## Data to process

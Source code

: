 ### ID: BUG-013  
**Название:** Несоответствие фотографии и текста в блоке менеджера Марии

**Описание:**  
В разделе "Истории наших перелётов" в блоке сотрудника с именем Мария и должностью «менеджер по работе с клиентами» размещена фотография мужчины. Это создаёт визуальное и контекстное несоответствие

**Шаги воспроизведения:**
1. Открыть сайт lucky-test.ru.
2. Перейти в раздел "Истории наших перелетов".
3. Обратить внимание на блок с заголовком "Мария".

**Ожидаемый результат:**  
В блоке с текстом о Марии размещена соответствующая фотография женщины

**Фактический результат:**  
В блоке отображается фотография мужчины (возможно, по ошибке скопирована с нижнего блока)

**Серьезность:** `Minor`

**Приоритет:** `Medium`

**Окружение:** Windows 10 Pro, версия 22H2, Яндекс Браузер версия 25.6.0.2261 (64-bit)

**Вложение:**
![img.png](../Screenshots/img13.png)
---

* * *

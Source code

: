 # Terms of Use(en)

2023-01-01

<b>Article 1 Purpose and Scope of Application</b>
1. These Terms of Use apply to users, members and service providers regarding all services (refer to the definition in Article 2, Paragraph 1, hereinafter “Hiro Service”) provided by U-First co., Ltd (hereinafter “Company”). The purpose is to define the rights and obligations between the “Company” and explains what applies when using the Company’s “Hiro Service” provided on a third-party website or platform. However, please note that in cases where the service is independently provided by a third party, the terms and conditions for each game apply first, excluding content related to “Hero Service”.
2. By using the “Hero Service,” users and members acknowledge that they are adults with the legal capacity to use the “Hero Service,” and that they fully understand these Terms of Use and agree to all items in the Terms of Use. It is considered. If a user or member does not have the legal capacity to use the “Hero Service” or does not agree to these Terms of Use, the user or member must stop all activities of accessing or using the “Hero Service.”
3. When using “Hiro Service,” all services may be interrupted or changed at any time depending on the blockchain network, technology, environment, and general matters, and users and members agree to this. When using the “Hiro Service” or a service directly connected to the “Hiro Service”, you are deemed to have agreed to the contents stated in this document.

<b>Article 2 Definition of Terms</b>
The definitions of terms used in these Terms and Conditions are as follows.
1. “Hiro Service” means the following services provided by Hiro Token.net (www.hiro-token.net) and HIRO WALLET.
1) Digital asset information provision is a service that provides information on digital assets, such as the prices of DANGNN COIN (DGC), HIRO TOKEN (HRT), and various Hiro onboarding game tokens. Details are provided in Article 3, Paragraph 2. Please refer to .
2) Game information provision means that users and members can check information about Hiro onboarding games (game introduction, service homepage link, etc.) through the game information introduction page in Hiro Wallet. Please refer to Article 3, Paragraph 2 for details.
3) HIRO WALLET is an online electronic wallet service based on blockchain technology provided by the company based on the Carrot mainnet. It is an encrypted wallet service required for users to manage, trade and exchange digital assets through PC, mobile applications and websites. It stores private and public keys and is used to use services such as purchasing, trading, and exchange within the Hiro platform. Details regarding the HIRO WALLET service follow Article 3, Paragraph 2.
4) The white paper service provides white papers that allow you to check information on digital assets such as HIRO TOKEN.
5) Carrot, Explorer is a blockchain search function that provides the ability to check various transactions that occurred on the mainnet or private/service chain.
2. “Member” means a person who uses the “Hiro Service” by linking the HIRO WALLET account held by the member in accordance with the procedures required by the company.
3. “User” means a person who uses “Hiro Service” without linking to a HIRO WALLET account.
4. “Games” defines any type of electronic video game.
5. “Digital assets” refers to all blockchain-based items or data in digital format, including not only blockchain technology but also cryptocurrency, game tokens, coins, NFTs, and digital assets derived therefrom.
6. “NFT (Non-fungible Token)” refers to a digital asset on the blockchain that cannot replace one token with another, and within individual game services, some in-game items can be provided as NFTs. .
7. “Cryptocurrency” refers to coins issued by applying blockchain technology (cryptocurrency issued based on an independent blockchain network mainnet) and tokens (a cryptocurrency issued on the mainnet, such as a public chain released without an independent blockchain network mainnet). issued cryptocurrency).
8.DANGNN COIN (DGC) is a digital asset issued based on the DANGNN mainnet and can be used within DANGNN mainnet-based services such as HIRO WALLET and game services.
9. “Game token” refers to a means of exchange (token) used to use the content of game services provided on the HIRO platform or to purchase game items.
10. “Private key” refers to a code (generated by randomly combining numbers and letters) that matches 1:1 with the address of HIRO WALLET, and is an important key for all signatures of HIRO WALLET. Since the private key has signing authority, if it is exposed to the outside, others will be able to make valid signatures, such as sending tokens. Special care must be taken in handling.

--

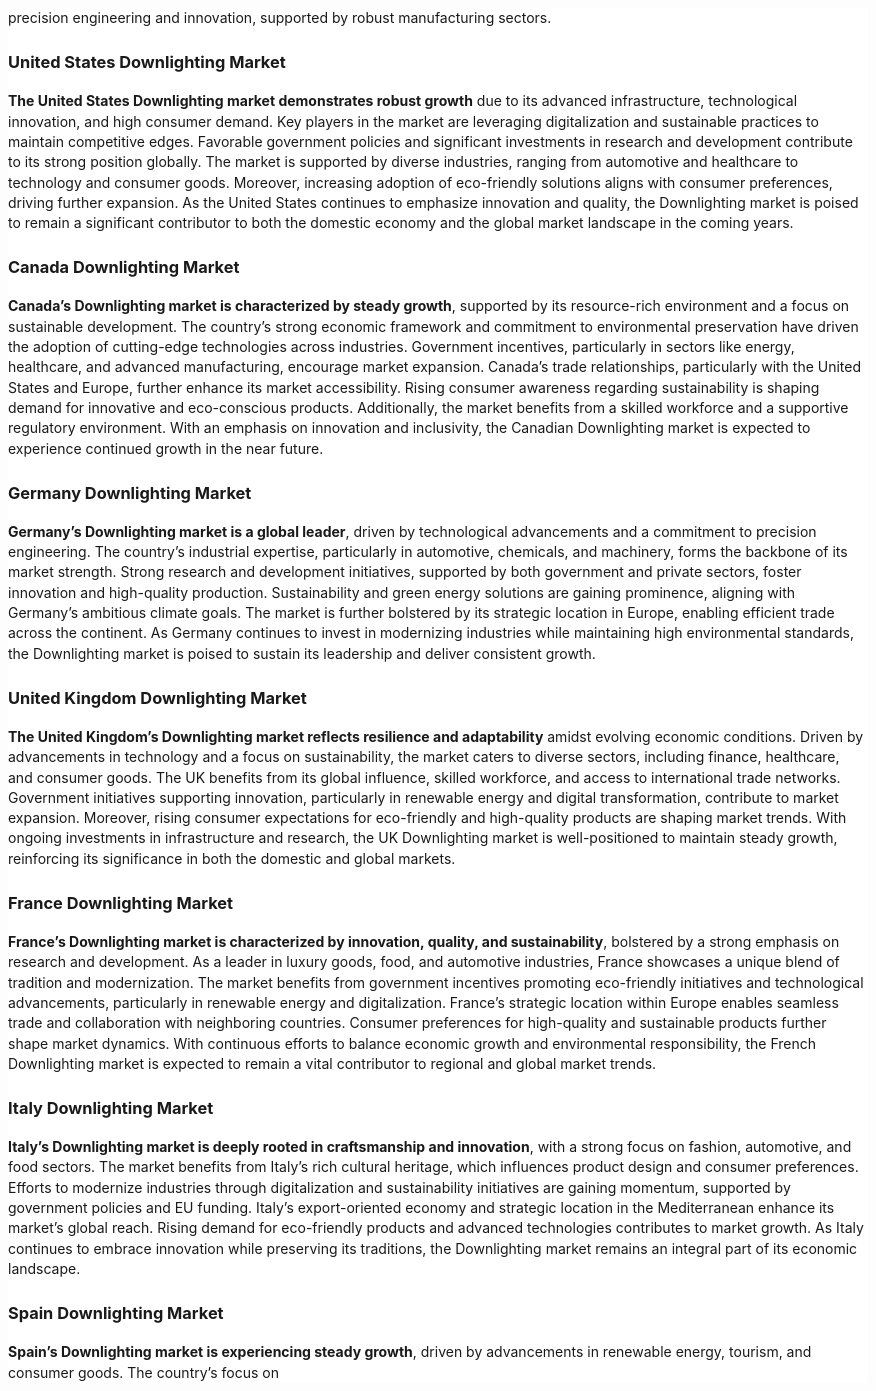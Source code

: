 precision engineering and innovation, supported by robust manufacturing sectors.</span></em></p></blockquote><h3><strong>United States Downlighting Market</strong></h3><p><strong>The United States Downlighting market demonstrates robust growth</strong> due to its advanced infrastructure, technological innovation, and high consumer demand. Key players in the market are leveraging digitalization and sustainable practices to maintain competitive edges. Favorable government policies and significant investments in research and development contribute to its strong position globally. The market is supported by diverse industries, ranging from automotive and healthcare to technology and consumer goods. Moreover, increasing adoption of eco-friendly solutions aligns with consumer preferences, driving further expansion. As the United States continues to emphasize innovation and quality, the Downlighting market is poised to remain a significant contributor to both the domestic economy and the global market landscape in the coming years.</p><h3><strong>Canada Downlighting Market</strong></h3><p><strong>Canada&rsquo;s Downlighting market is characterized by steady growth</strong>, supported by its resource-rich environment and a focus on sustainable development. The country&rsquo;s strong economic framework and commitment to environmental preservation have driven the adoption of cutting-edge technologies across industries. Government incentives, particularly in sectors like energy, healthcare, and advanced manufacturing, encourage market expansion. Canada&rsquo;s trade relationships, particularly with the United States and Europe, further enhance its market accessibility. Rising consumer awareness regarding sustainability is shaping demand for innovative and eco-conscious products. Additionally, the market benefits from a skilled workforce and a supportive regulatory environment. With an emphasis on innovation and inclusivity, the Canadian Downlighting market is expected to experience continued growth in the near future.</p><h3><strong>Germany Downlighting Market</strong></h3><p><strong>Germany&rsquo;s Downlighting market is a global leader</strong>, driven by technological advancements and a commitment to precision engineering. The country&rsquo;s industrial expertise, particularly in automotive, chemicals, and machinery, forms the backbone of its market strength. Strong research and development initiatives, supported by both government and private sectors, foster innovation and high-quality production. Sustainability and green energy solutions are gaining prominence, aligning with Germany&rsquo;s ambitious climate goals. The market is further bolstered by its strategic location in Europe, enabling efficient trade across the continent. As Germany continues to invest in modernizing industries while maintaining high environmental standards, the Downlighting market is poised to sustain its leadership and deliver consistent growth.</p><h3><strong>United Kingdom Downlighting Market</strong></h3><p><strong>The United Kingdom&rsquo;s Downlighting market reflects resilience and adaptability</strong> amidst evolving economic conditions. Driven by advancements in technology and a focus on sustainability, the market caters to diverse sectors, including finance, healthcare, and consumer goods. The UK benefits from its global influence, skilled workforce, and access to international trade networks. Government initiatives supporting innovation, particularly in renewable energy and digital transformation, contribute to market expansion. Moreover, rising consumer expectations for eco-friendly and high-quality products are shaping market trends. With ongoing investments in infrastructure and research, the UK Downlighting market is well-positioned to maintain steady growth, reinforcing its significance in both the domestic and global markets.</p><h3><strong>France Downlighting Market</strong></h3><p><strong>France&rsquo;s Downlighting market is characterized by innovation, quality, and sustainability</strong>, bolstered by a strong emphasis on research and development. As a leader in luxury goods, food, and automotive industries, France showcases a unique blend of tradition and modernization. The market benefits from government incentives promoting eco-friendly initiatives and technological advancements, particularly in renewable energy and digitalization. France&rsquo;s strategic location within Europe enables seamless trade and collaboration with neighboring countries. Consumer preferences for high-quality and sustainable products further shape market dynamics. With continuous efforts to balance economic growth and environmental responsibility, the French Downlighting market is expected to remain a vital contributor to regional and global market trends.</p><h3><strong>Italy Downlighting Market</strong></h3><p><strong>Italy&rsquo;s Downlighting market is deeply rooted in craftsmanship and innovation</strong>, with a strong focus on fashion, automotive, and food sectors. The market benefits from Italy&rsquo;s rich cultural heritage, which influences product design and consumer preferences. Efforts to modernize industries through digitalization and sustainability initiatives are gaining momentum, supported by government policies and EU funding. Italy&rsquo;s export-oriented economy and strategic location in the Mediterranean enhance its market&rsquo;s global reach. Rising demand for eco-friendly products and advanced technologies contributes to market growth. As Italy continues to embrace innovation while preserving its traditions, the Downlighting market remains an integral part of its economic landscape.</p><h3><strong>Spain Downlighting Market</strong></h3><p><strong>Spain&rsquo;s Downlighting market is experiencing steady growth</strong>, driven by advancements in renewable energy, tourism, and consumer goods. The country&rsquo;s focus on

## Exercise requirements
Please give back, exactly as it stands above, the stretch from the line with "The definitions of" through the line with "2) Game information", and no line outside it.

## Solution for this problem
The definitions of terms used in these Terms and Conditions are as follows.
1. “Hiro Service” means the following services provided by Hiro Token.net (www.hiro-token.net) and HIRO WALLET.
1) Digital asset information provision is a service that provides information on digital assets, such as the prices of DANGNN COIN (DGC), HIRO TOKEN (HRT), and various Hiro onboarding game tokens. Details are provided in Article 3, Paragraph 2. Please refer to .
2) Game information provision means that users and members can check information about Hiro onboarding games (game introduction, service homepage link, etc.) through the game information introduction page in Hiro Wallet. Please refer to Article 3, Paragraph 2 for details.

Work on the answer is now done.